What are the key advantages of quantum gravimetry compared to other methods?

Desruelle: First, it provides very high performance measurements in µGal-resolutions; this is equal to one billionth of the earth acceleration. Second, it provides an absolute Gal-value without any drift for an extremely long period of time, which predestines it for long-term monitoring. Third, it is very easy to operate and robust. We have no moving parts in our vacuum chamber and use very reliable lasers from the telecom sector. This bundle makes it very interesting for geophysical applications. Most of today’s gravimeters suffer from huge drift and are temperature sensitive. That makes it difficult for their users to differentiate real geophysical signals from false measurements.

However, aren’t µGal-resolutions way too fine? How do you compensate other vibrations?

Desruelle: This is in fact a severe problem. We had to find a solution to compensate seismic noise, which might have its origin in road traffic or even crowds of tourists climbing around the Etna. These seismic signals exceed the µGal range by orders of magnitude. Our solution took years of research together with the LNE-SYRTE in Paris. We´ve implemented a very powerful hybridization-technique. It combines the atomic signal with measurements provided by a classic accelerometer and makes use of real-time data processing to reject the contribution of seismic noise.

What is your assessment of the market potential of quantum sensors and where are the fields of application?

Desruelle: I am convinced of their market potential for a wide range of applications. We can implement quantum technologies to various kinds of measurements – usually, where high performance is needed. All over the world, we see quantum start-ups and research-projects rising. Gravity sensors are one of the major applications. Accelerometers, gyroscopes, magnetometers or clocks based on quantum optics will find their way to different markets, too. Extremely high performance solutions are in demand in space technology or in submarines, in global positioning and many more applications. In addition, there is potential in mass-markets like autonomous or electric vehicles or in medical applications like brain imaging. It is not unrealistic to expect a very large industrial impact in the next ten or twenty years.

Since you founded µQuans in 2011, quantum technology has made great progress. How do you perceive the market and the funding situation?
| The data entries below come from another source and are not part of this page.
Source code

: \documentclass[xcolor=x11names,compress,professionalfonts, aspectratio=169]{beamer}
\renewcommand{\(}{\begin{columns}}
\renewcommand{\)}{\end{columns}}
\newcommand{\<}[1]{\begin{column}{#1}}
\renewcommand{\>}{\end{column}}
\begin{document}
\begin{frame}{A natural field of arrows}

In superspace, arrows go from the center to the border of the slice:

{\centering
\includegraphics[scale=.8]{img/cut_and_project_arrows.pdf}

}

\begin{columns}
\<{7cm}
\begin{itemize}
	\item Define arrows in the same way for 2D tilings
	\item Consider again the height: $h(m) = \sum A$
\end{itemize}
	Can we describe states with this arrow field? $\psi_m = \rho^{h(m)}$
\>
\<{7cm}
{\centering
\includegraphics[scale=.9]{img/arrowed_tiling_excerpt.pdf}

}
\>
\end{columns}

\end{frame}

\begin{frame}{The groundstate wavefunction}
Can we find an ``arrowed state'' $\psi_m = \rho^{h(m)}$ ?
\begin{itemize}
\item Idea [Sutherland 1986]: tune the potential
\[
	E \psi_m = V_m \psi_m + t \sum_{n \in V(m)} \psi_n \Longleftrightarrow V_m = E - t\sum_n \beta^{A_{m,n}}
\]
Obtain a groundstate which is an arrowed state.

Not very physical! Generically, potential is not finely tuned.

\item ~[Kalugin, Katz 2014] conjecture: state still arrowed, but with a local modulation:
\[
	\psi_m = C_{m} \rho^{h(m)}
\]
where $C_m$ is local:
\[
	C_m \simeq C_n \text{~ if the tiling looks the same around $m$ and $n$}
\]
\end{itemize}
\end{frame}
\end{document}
Desruelle: In 2011, we were alone in the hall. The idea to consider the industrial development of quantum sensors for real life applications seemed insane. People laughed at us. Today the situation is completely different. There is a broad understanding of the potential of quantum technologies. Many start-ups form, governments are interested in accelerating the development and therefore spend billions to fund research, early industrial applications and start-ups. We see many stakeholders, whether private investment firms or public bodies, who are very concerned about this and heavily invest. This is a very pleasing development. Although we may have started a little too early, we are still there - and now µQuans is years ahead of all our competitors.